フラニーとズーイ
サリンジャー著、村上春樹訳の「フラニーとズーイ」を今さらながら読んでいます。
中学か高校くらいの時に、「ライ麦畑でつかまえて」と「ナインストーリーズ」は読んだような覚えがあるのですが、どんな内容だったかほとんど覚えていません。
えらく難しかったなぁという印象があるくらいか。
ただ、思春期のなんとも掴みどころのない感覚が、さらに研ぎ澄まされたような記憶があります。
でも、もう一度読もうとか感銘を受けたとか、そんなことはなかったというのは確かです。
さて、あらためて「フラニーとズーイ」です。
大人になったからか、村上さんの訳が素晴らしいからか、つらつら読めます。それでも、とっつきにくいという印象は確かにあります。
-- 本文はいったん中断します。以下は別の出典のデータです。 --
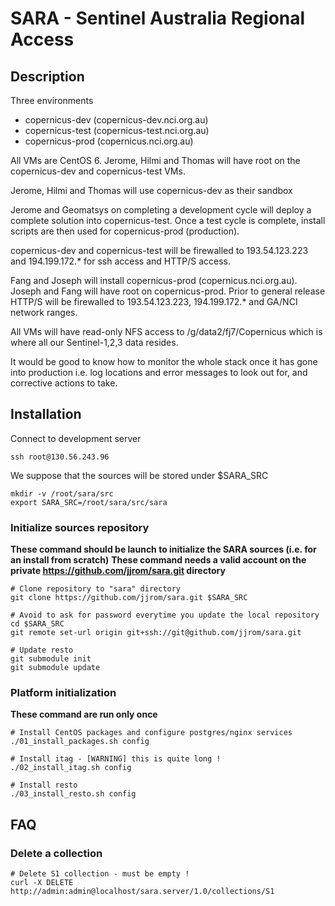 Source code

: # SARA - Sentinel Australia Regional Access

## Description

Three environments

* copernicus-dev (copernicus-dev.nci.org.au)
* copernicus-test (copernicus-test.nci.org.au)
* copernicus-prod (copernicus.nci.org.au)
 
All VMs are CentOS 6. Jerome, Hilmi and Thomas will have root on the copernicus-dev and copernicus-test VMs.
 
Jerome, Hilmi and Thomas will use copernicus-dev as their sandbox
 
Jerome and Geomatsys on completing a development cycle will deploy a complete solution into copernicus-test. Once a test cycle is complete, install scripts are then used for copernicus-prod (production).
 
copernicus-dev and copernicus-test will be firewalled to 193.54.123.223 and 194.199.172.* for ssh access and HTTP/S access.
 
Fang and Joseph will install copernicus-prod (copernicus.nci.org.au). Joseph and Fang will have root on copernicus-prod. Prior to general release HTTP/S will be firewalled to 193.54.123.223, 194.199.172.* and GA/NCI network ranges.
 
All VMs will have read-only NFS access to /g/data2/fj7/Copernicus which is where all our Sentinel-1,2,3 data resides.
 
It would be good to know how to monitor the whole stack once it has gone into production i.e. log locations and error messages to look out for, and corrective actions to take. 

## Installation

Connect to development server

	ssh root@130.56.243.96

We suppose that the sources will be stored under $SARA_SRC

    mkdir -v /root/sara/src
	export SARA_SRC=/root/sara/src/sara

### Initialize sources repository

**These command should be launch to initialize the SARA sources (i.e. for an install from scratch)**
**These command needs a valid account on the private https://github.com/jjrom/sara.git directory**

	# Clone repository to "sara" directory
    git clone https://github.com/jjrom/sara.git $SARA_SRC

    # Avoid to ask for password everytime you update the local repository
    cd $SARA_SRC
    git remote set-url origin git+ssh://git@github.com/jjrom/sara.git

    # Update resto
    git submodule init
    git submodule update

### Platform initialization

**These command are run only once**

    # Install CentOS packages and configure postgres/nginx services
    ./01_install_packages.sh config

    # Install itag - [WARNING] this is quite long !
    ./02_install_itag.sh config  

    # Install resto
    ./03_install_resto.sh config 


## FAQ

### Delete a collection

    # Delete S1 collection - must be empty !
    curl -X DELETE http://admin:admin@localhost/sara.server/1.0/collections/S1

    


            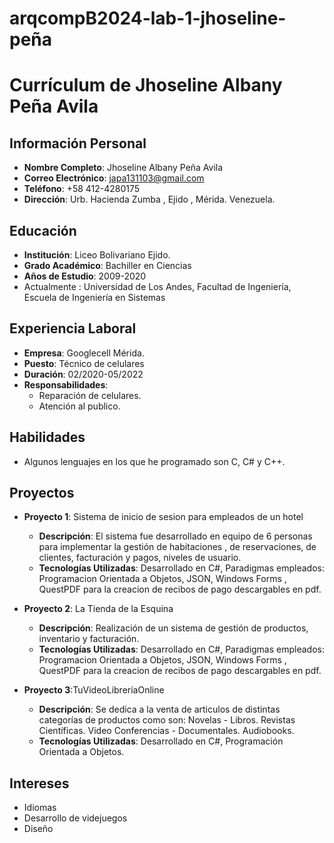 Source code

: # arqcompB2024-lab-1-jhoseline-peña
# Currículum de Jhoseline Albany Peña Avila

## Información Personal
- **Nombre Completo**: Jhoseline Albany Peña Avila
- **Correo Electrónico**: japa131103@gmail.com
- **Teléfono**: +58 412-4280175
- **Dirección**: Urb. Hacienda Zumba , Ejido , Mérida. Venezuela.

## Educación
- **Institución**: Liceo Bolivariano Ejido.
- **Grado Académico**: Bachiller en Ciencias
- **Años de Estudio**: 2009-2020
- Actualmente : Universidad de Los Andes, Facultad de Ingeniería, Escuela de Ingeniería en Sistemas

## Experiencia Laboral
- **Empresa**: Googlecell Mérida.
- **Puesto**: Técnico de celulares
- **Duración**: 02/2020-05/2022
- **Responsabilidades**:
  - Reparación de celulares.
  - Atención al publico.

## Habilidades
- Algunos lenguajes en los que he programado son C, C# y C++.
  
## Proyectos
- **Proyecto 1**: Sistema de inicio de sesion para empleados de un hotel
  - **Descripción**: El sistema fue desarrollado en equipo de 6 personas para implementar la gestión de habitaciones ,  de reservaciones, de clientes, facturación y pagos, niveles de usuario.
  - **Tecnologías Utilizadas**:  Desarrollado en C#, Paradigmas empleados: Programacion Orientada a Objetos, JSON, Windows Forms , QuestPDF para la creacion de recibos de pago descargables en pdf.

- **Proyecto 2**: La Tienda de la Esquina
  - **Descripción**:  Realización de un sistema de gestión de productos, inventario y facturación. 
  - **Tecnologías Utilizadas**: Desarrollado en C#, Paradigmas empleados: Programacion Orientada a Objetos, JSON, Windows Forms , QuestPDF para la creacion de recibos de pago descargables en pdf.

- **Proyecto 3**:TuVideoLibreríaOnline
  -  **Descripción**:  Se dedica a la venta de articulos de distintas categorías de productos como son:
Novelas - Libros.
Revistas Científicas.
Video Conferencias - Documentales.
Audiobooks. 
  - **Tecnologías Utilizadas**: Desarrollado en C#, Programación Orientada a Objetos.
 
 ## Intereses
- Idiomas
- Desarrollo  de videjuegos
- Diseño
  
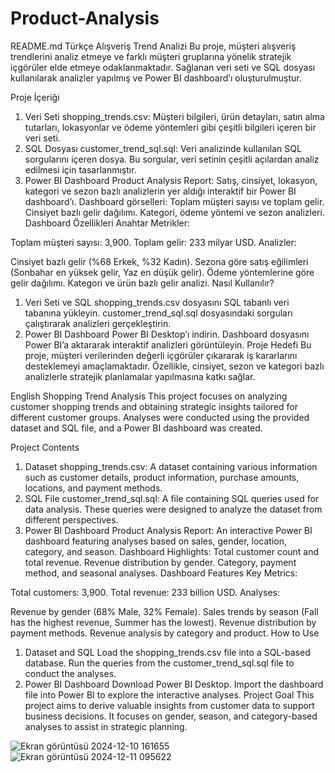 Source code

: # Product-Analysis
README.md
Türkçe
Alışveriş Trend Analizi
Bu proje, müşteri alışveriş trendlerini analiz etmeye ve farklı müşteri gruplarına yönelik stratejik içgörüler elde etmeye odaklanmaktadır. Sağlanan veri seti ve SQL dosyası kullanılarak analizler yapılmış ve Power BI dashboard’ı oluşturulmuştur.

Proje İçeriği
1. Veri Seti
shopping_trends.csv:
Müşteri bilgileri, ürün detayları, satın alma tutarları, lokasyonlar ve ödeme yöntemleri gibi çeşitli bilgileri içeren bir veri seti.
2. SQL Dosyası
customer_trend_sql.sql:
Veri analizinde kullanılan SQL sorgularını içeren dosya. Bu sorgular, veri setinin çeşitli açılardan analiz edilmesi için tasarlanmıştır.
3. Power BI Dashboard
Product Analysis Report:
Satış, cinsiyet, lokasyon, kategori ve sezon bazlı analizlerin yer aldığı interaktif bir Power BI dashboard’ı.
Dashboard görselleri:
Toplam müşteri sayısı ve toplam gelir.
Cinsiyet bazlı gelir dağılımı.
Kategori, ödeme yöntemi ve sezon analizleri.
Dashboard Özellikleri
Anahtar Metrikler:

Toplam müşteri sayısı: 3,900.
Toplam gelir: 233 milyar USD.
Analizler:

Cinsiyet bazlı gelir (%68 Erkek, %32 Kadın).
Sezona göre satış eğilimleri (Sonbahar en yüksek gelir, Yaz en düşük gelir).
Ödeme yöntemlerine göre gelir dağılımı.
Kategori ve ürün bazlı gelir analizi.
Nasıl Kullanılır?
1. Veri Seti ve SQL
shopping_trends.csv dosyasını SQL tabanlı veri tabanına yükleyin.
customer_trend_sql.sql dosyasındaki sorguları çalıştırarak analizleri gerçekleştirin.
2. Power BI Dashboard
Power BI Desktop’ı indirin.
Dashboard dosyasını Power BI’a aktararak interaktif analizleri görüntüleyin.
Proje Hedefi
Bu proje, müşteri verilerinden değerli içgörüler çıkararak iş kararlarını desteklemeyi amaçlamaktadır. Özellikle, cinsiyet, sezon ve kategori bazlı analizlerle stratejik planlamalar yapılmasına katkı sağlar.

English
Shopping Trend Analysis
This project focuses on analyzing customer shopping trends and obtaining strategic insights tailored for different customer groups. Analyses were conducted using the provided dataset and SQL file, and a Power BI dashboard was created.

Project Contents
1. Dataset
shopping_trends.csv:
A dataset containing various information such as customer details, product information, purchase amounts, locations, and payment methods.
2. SQL File
customer_trend_sql.sql:
A file containing SQL queries used for data analysis. These queries were designed to analyze the dataset from different perspectives.
3. Power BI Dashboard
Product Analysis Report:
An interactive Power BI dashboard featuring analyses based on sales, gender, location, category, and season.
Dashboard Highlights:
Total customer count and total revenue.
Revenue distribution by gender.
Category, payment method, and seasonal analyses.
Dashboard Features
Key Metrics:

Total customers: 3,900.
Total revenue: 233 billion USD.
Analyses:

Revenue by gender (68% Male, 32% Female).
Sales trends by season (Fall has the highest revenue, Summer has the lowest).
Revenue distribution by payment methods.
Revenue analysis by category and product.
How to Use
1. Dataset and SQL
Load the shopping_trends.csv file into a SQL-based database.
Run the queries from the customer_trend_sql.sql file to conduct the analyses.
2. Power BI Dashboard
Download Power BI Desktop.
Import the dashboard file into Power BI to explore the interactive analyses.
Project Goal
This project aims to derive valuable insights from customer data to support business decisions. It focuses on gender, season, and category-based analyses to assist in strategic planning.





![Ekran görüntüsü 2024-12-10 161655](https://github.com/user-attachments/assets/e388afc5-079b-4ded-91f5-cf45114d8cbc)
![Ekran görüntüsü 2024-12-11 095622](https://github.com/user-attachments/assets/65503665-f09b-4d5a-97d9-5f90cb08ab30)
文庫で買ったのですが、そこには別冊的に村上さんのコメントがあります。
村上さんも若いとき読んだけれど、よくわからなかったとのこと。
翻訳に当たって、あらためて原文を読んでみると、文体がこの物語の凄さだと気づいたというのです。
読んでみると、先日投稿した「読者を眠らせないための、たった二つのコツ」で村上さんが指南していた通り、ほとんど比喩と会話のみで物語が進行していっている感じです。
とにかく比喩はひねくれていて、会話もひねくれている。
会話なんてすべてが罵りあいです。
全てがひねくれているのだけれど、結局、物事を突き詰めて考えていくとこうなっちゃうんじゃないかと思わされます。
誰もがおかしなことを言っているようで、誰もがまともなことを言っているようなギリギリの感じ。
それが全く不自然じゃない。
これで物語を成立させるなんて正気の沙汰じゃないですよ。
村上さんの訳もしつこくしつこく推敲されたことが伺えます。
この文体を英語から日本語に置き換えていく作業はかなり緻密なものを求められたのではないでしょうか。
そんなことを感じつつ、残りあと少しを存分に味わいたいと思います。